Your goal: Return every record exactly as written.
== Dataset entries ==
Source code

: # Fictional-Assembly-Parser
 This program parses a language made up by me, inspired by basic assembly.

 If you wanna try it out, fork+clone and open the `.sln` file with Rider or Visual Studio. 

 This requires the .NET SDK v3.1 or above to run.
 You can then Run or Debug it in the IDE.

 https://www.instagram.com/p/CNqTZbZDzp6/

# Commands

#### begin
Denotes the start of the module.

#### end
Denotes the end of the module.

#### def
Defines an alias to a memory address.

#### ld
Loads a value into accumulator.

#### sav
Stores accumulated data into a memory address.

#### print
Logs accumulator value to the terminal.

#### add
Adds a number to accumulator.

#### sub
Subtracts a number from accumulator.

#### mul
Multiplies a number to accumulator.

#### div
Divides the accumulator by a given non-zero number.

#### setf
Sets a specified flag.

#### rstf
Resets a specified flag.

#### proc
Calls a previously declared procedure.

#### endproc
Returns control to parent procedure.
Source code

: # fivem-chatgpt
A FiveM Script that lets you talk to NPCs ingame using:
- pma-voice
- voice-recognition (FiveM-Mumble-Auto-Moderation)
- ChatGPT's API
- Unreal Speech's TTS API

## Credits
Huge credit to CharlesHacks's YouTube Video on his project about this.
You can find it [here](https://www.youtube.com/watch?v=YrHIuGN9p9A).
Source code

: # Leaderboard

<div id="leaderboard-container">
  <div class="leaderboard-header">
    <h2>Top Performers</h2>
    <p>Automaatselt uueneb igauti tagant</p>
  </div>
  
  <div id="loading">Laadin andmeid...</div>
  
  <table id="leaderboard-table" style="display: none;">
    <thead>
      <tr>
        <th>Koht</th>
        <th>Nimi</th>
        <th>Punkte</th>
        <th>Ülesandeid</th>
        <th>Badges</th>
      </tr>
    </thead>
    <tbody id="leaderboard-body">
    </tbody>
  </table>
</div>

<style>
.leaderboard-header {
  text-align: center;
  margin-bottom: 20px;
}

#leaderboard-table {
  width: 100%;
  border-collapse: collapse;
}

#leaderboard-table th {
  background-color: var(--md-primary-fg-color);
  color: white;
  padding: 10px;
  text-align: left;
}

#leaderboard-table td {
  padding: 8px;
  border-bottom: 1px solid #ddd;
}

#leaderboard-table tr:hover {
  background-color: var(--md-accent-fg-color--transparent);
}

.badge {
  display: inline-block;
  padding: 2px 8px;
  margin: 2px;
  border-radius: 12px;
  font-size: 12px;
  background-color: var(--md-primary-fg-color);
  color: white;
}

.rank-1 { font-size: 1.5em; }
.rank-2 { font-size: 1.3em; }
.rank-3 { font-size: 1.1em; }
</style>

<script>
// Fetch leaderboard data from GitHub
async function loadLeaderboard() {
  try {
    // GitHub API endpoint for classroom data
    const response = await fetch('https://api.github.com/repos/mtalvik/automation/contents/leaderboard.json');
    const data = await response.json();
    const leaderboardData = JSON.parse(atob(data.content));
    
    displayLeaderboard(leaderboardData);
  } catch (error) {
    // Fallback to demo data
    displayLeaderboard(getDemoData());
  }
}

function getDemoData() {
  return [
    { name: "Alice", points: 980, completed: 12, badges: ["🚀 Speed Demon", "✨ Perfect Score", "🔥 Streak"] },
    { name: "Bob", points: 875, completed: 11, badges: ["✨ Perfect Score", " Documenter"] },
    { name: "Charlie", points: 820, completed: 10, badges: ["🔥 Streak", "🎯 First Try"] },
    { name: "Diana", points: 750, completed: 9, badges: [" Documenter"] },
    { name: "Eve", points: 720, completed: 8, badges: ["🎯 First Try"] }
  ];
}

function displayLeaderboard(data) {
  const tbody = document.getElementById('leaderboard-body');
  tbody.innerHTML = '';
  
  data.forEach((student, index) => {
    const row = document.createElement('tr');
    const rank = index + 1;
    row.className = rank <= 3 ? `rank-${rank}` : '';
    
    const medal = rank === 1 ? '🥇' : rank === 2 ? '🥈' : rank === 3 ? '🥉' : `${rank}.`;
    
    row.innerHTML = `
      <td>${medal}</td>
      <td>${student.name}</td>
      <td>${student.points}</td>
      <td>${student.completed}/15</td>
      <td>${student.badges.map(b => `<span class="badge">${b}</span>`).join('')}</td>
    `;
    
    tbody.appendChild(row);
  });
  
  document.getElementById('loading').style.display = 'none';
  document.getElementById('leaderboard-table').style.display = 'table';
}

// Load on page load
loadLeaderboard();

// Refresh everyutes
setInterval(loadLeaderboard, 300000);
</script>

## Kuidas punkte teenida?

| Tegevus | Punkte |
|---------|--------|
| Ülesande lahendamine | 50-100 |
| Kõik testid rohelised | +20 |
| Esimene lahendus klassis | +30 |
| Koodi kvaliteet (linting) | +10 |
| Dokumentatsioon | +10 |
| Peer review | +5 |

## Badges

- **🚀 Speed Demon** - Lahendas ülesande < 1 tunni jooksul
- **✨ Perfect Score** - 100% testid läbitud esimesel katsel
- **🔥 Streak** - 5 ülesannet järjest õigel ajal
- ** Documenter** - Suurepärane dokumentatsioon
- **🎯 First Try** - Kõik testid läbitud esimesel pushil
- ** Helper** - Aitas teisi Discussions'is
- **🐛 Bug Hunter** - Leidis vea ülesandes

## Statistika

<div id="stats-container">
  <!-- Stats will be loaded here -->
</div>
===
Result of the task:
Source code

: # Fictional-Assembly-Parser
 This program parses a language made up by me, inspired by basic assembly.

 If you wanna try it out, fork+clone and open the `.sln` file with Rider or Visual Studio. 

 This requires the .NET SDK v3.1 or above to run.
 You can then Run or Debug it in the IDE.

 https://www.instagram.com/p/CNqTZbZDzp6/

# Commands

#### begin
Denotes the start of the module.

#### end
Denotes the end of the module.

#### def
Defines an alias to a memory address.

#### ld
Loads a value into accumulator.

#### sav
Stores accumulated data into a memory address.

#### print
Logs accumulator value to the terminal.

#### add
Adds a number to accumulator.

#### sub
Subtracts a number from accumulator.

#### mul
Multiplies a number to accumulator.

#### div
Divides the accumulator by a given non-zero number.

#### setf
Sets a specified flag.

#### rstf
Resets a specified flag.

#### proc
Calls a previously declared procedure.

#### endproc
Returns control to parent procedure.
Source code

: # fivem-chatgpt
A FiveM Script that lets you talk to NPCs ingame using:
- pma-voice
- voice-recognition (FiveM-Mumble-Auto-Moderation)
- ChatGPT's API
- Unreal Speech's TTS API

## Credits
Huge credit to CharlesHacks's YouTube Video on his project about this.
You can find it [here](https://www.youtube.com/watch?v=YrHIuGN9p9A).
Source code

: # Leaderboard

<div id="leaderboard-container">
  <div class="leaderboard-header">
    <h2>Top Performers</h2>
    <p>Automaatselt uueneb igauti tagant</p>
  </div>
  
  <div id="loading">Laadin andmeid...</div>
  
  <table id="leaderboard-table" style="display: none;">
    <thead>
      <tr>
        <th>Koht</th>
        <th>Nimi</th>
        <th>Punkte</th>
        <th>Ülesandeid</th>
        <th>Badges</th>
      </tr>
    </thead>
    <tbody id="leaderboard-body">
    </tbody>
  </table>
</div>

<style>
.leaderboard-header {
  text-align: center;
  margin-bottom: 20px;
}

#leaderboard-table {
  width: 100%;
  border-collapse: collapse;
}

#leaderboard-table th {
  background-color: var(--md-primary-fg-color);
  color: white;
  padding: 10px;
  text-align: left;
}

#leaderboard-table td {
  padding: 8px;
  border-bottom: 1px solid #ddd;
}

#leaderboard-table tr:hover {
  background-color: var(--md-accent-fg-color--transparent);
}

.badge {
  display: inline-block;
  padding: 2px 8px;
  margin: 2px;
  border-radius: 12px;
  font-size: 12px;
  background-color: var(--md-primary-fg-color);
  color: white;
}

.rank-1 { font-size: 1.5em; }
.rank-2 { font-size: 1.3em; }
.rank-3 { font-size: 1.1em; }
</style>

<script>
// Fetch leaderboard data from GitHub
async function loadLeaderboard() {
  try {
    // GitHub API endpoint for classroom data
    const response = await fetch('https://api.github.com/repos/mtalvik/automation/contents/leaderboard.json');
    const data = await response.json();
    const leaderboardData = JSON.parse(atob(data.content));
    
    displayLeaderboard(leaderboardData);
  } catch (error) {
    // Fallback to demo data
    displayLeaderboard(getDemoData());
  }
}

function getDemoData() {
  return [
    { name: "Alice", points: 980, completed: 12, badges: ["🚀 Speed Demon", "✨ Perfect Score", "🔥 Streak"] },
    { name: "Bob", points: 875, completed: 11, badges: ["✨ Perfect Score", " Documenter"] },
    { name: "Charlie", points: 820, completed: 10, badges: ["🔥 Streak", "🎯 First Try"] },
    { name: "Diana", points: 750, completed: 9, badges: [" Documenter"] },
    { name: "Eve", points: 720, completed: 8, badges: ["🎯 First Try"] }
  ];
}

function displayLeaderboard(data) {
  const tbody = document.getElementById('leaderboard-body');
  tbody.innerHTML = '';
  
  data.forEach((student, index) => {
    const row = document.createElement('tr');
    const rank = index + 1;
    row.className = rank <= 3 ? `rank-${rank}` : '';
    
    const medal = rank === 1 ? '🥇' : rank === 2 ? '🥈' : rank === 3 ? '🥉' : `${rank}.`;
    
    row.innerHTML = `
      <td>${medal}</td>
      <td>${student.name}</td>
      <td>${student.points}</td>
      <td>${student.completed}/15</td>
      <td>${student.badges.map(b => `<span class="badge">${b}</span>`).join('')}</td>
    `;
    
    tbody.appendChild(row);
  });
  
  document.getElementById('loading').style.display = 'none';
  document.getElementById('leaderboard-table').style.display = 'table';
}

// Load on page load
loadLeaderboard();

// Refresh everyutes
setInterval(loadLeaderboard, 300000);
</script>

## Kuidas punkte teenida?

| Tegevus | Punkte |
|---------|--------|
| Ülesande lahendamine | 50-100 |
| Kõik testid rohelised | +20 |
| Esimene lahendus klassis | +30 |
| Koodi kvaliteet (linting) | +10 |
| Dokumentatsioon | +10 |
| Peer review | +5 |

## Badges

- **🚀 Speed Demon** - Lahendas ülesande < 1 tunni jooksul
- **✨ Perfect Score** - 100% testid läbitud esimesel katsel
- **🔥 Streak** - 5 ülesannet järjest õigel ajal
- ** Documenter** - Suurepärane dokumentatsioon
- **🎯 First Try** - Kõik testid läbitud esimesel pushil
- ** Helper** - Aitas teisi Discussions'is
- **🐛 Bug Hunter** - Leidis vea ülesandes

## Statistika

<div id="stats-container">
  <!-- Stats will be loaded here -->
</div>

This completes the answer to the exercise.